### LISTED ENTRIES
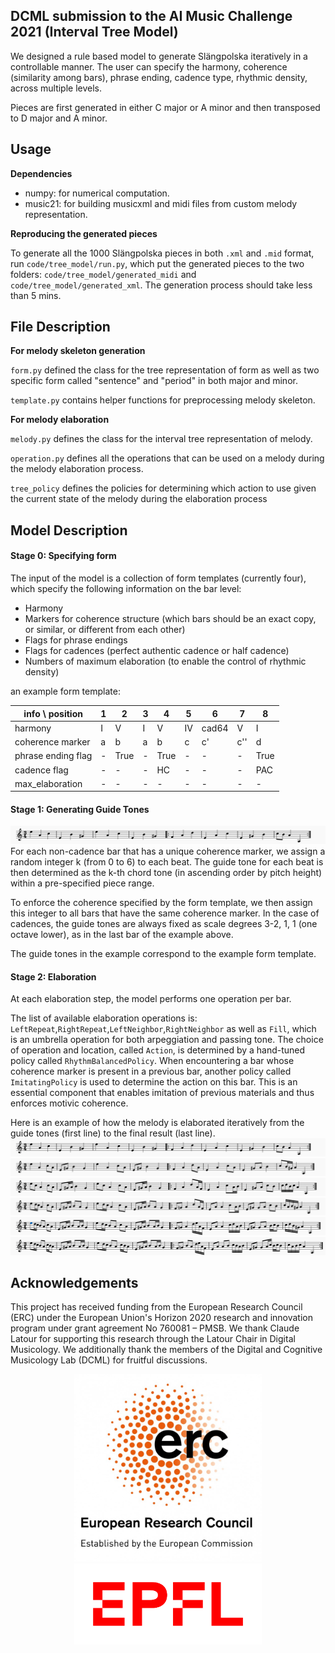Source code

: ## DCML submission to the AI Music Challenge 2021 (Interval Tree Model)

We designed a rule based model to generate Slängpolska iteratively in a controllable manner.
The user can specify the harmony, coherence (similarity among bars), phrase ending, cadence type, rhythmic density, across multiple levels.

Pieces are first generated in either C major or A minor and then transposed to D major and A minor.

## Usage
**Dependencies**
- numpy: for numerical computation.
- music21: for building musicxml and midi files from custom melody representation.

**Reproducing the generated pieces**

To generate all the 1000 Slängpolska pieces in both `.xml` and `.mid` format,
run `code/tree_model/run.py`, which put the generated pieces to the two folders: `code/tree_model/generated_midi` and `code/tree_model/generated_xml`. 
The generation process should take less than 5 mins. 

## File Description
**For melody skeleton generation**

`form.py` defined the class for the tree representation of form as well as two specific form called "sentence" and "period" in both major and minor.

`template.py` contains helper functions for preprocessing melody skeleton.

**For melody elaboration**

`melody.py` defines the class for the interval tree representation of melody.

`operation.py` defines all the operations that can be used on a melody during the melody elaboration process.

`tree_policy` defines the policies for determining which action to use given the current state of the melody during the elaboration process




## Model Description

#### Stage 0: Specifying form

The input of the model is a collection of form templates (currently four), which specify the following information on the bar level:
- Harmony
- Markers for coherence structure (which bars should be an exact copy, or similar, or different from each other)
- Flags for phrase endings
- Flags for cadences (perfect authentic cadence or half cadence)
- Numbers of maximum elaboration (to enable the control of rhythmic density)

an example form template:

| info \ position|1|2|3|4|5|6|7|8
|---|---|---|---|---|---|---|---|---|
|harmony|I|V|I|V|IV|cad64|V|I
|coherence marker|a|b|a|b|c|c'|c''|d
|phrase ending flag|-|True|-|True|-|-|-|True
|cadence flag|-|-|-|HC|-|-|-|PAC
|max_elaboration|-|-|-|-|-|-|-|-

#### Stage 1: Generating Guide Tones

![alt text](img/guidetones.png "Logo Title Text 1")
For each non-cadence bar that has a unique coherence marker, we assign a random integer k (from 0 to 6) to each beat. The guide tone for each beat is then determined as the k-th chord tone (in ascending order by pitch height) within a pre-specified piece range. 

To enforce the coherence specified by the form template, we then assign this integer to all bars that have the same coherence marker. 
In the case of cadences, the guide tones are always fixed as scale degrees 3-2, 1, 1 (one octave lower), as in the last bar of the example above.

The guide tones in the example correspond to the example form template. 

#### Stage 2: Elaboration

At each elaboration step, the model performs one operation per bar. 

The list of available elaboration operations is: `LeftRepeat`,`RightRepeat`,`LeftNeighbor`,`RightNeighbor` as well as `Fill`, which is an umbrella operation for both arpeggiation and passing tone.
The choice of operation and location, called `Action`, is determined by a hand-tuned policy called `RhythmBalancedPolicy`. When encountering a bar whose coherence marker is present in a previous bar, another policy called `ImitatingPolicy` is used to determine the action on this bar. This is an essential component that enables imitation of previous materials and thus enforces motivic coherence.  

Here is an example of how the melody is elaborated iteratively from the guide tones (first line) to the final result (last line).
![alt text](img/guidetones.png)
![alt text](img/1.png)
![alt text](img/2.png)
![alt text](img/3.png)
![alt text](img/4.png)
![alt text](img/5.png)

## Acknowledgements

This project has received funding from the European Research Council
(ERC) under the European Union's Horizon 2020 research and innovation
program under grant agreement No 760081 – PMSB. We thank Claude Latour for supporting this research
through the Latour Chair in Digital Musicology. We additionally thank the members of the Digital and Cognitive Musicology Lab (DCML) for
fruitful discussions.



<p align="center">
   <img src="img/erc-logo.jpg" width="300"/>
   <img src="img/epfl-logo.png" width="300"/>
</p>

### TO DO
Line by line, write out the material above exactly, with no images.

### TASK SOLUTION
Source code

: ## DCML submission to the AI Music Challenge 2021 (Interval Tree Model)

We designed a rule based model to generate Slängpolska iteratively in a controllable manner.
The user can specify the harmony, coherence (similarity among bars), phrase ending, cadence type, rhythmic density, across multiple levels.

Pieces are first generated in either C major or A minor and then transposed to D major and A minor.

## Usage
**Dependencies**
- numpy: for numerical computation.
- music21: for building musicxml and midi files from custom melody representation.

**Reproducing the generated pieces**

To generate all the 1000 Slängpolska pieces in both `.xml` and `.mid` format,
run `code/tree_model/run.py`, which put the generated pieces to the two folders: `code/tree_model/generated_midi` and `code/tree_model/generated_xml`. 
The generation process should take less than 5 mins. 

## File Description
**For melody skeleton generation**

`form.py` defined the class for the tree representation of form as well as two specific form called "sentence" and "period" in both major and minor.

`template.py` contains helper functions for preprocessing melody skeleton.

**For melody elaboration**

`melody.py` defines the class for the interval tree representation of melody.

`operation.py` defines all the operations that can be used on a melody during the melody elaboration process.

`tree_policy` defines the policies for determining which action to use given the current state of the melody during the elaboration process




## Model Description

#### Stage 0: Specifying form

The input of the model is a collection of form templates (currently four), which specify the following information on the bar level:
- Harmony
- Markers for coherence structure (which bars should be an exact copy, or similar, or different from each other)
- Flags for phrase endings
- Flags for cadences (perfect authentic cadence or half cadence)
- Numbers of maximum elaboration (to enable the control of rhythmic density)

an example form template:

| info \ position|1|2|3|4|5|6|7|8
|---|---|---|---|---|---|---|---|---|
|harmony|I|V|I|V|IV|cad64|V|I
|coherence marker|a|b|a|b|c|c'|c''|d
|phrase ending flag|-|True|-|True|-|-|-|True
|cadence flag|-|-|-|HC|-|-|-|PAC
|max_elaboration|-|-|-|-|-|-|-|-

#### Stage 1: Generating Guide Tones

![alt text](img/guidetones.png "Logo Title Text 1")
For each non-cadence bar that has a unique coherence marker, we assign a random integer k (from 0 to 6) to each beat. The guide tone for each beat is then determined as the k-th chord tone (in ascending order by pitch height) within a pre-specified piece range. 

To enforce the coherence specified by the form template, we then assign this integer to all bars that have the same coherence marker. 
In the case of cadences, the guide tones are always fixed as scale degrees 3-2, 1, 1 (one octave lower), as in the last bar of the example above.

The guide tones in the example correspond to the example form template. 

#### Stage 2: Elaboration

At each elaboration step, the model performs one operation per bar. 

The list of available elaboration operations is: `LeftRepeat`,`RightRepeat`,`LeftNeighbor`,`RightNeighbor` as well as `Fill`, which is an umbrella operation for both arpeggiation and passing tone.
The choice of operation and location, called `Action`, is determined by a hand-tuned policy called `RhythmBalancedPolicy`. When encountering a bar whose coherence marker is present in a previous bar, another policy called `ImitatingPolicy` is used to determine the action on this bar. This is an essential component that enables imitation of previous materials and thus enforces motivic coherence.  

Here is an example of how the melody is elaborated iteratively from the guide tones (first line) to the final result (last line).
![alt text](img/guidetones.png)
![alt text](img/1.png)
![alt text](img/2.png)
![alt text](img/3.png)
![alt text](img/4.png)
![alt text](img/5.png)

## Acknowledgements

This project has received funding from the European Research Council
(ERC) under the European Union's Horizon 2020 research and innovation
program under grant agreement No 760081 – PMSB. We thank Claude Latour for supporting this research
through the Latour Chair in Digital Musicology. We additionally thank the members of the Digital and Cognitive Musicology Lab (DCML) for
fruitful discussions.



<p align="center">
   <img src="img/erc-logo.jpg" width="300"/>
   <img src="img/epfl-logo.png" width="300"/>
</p>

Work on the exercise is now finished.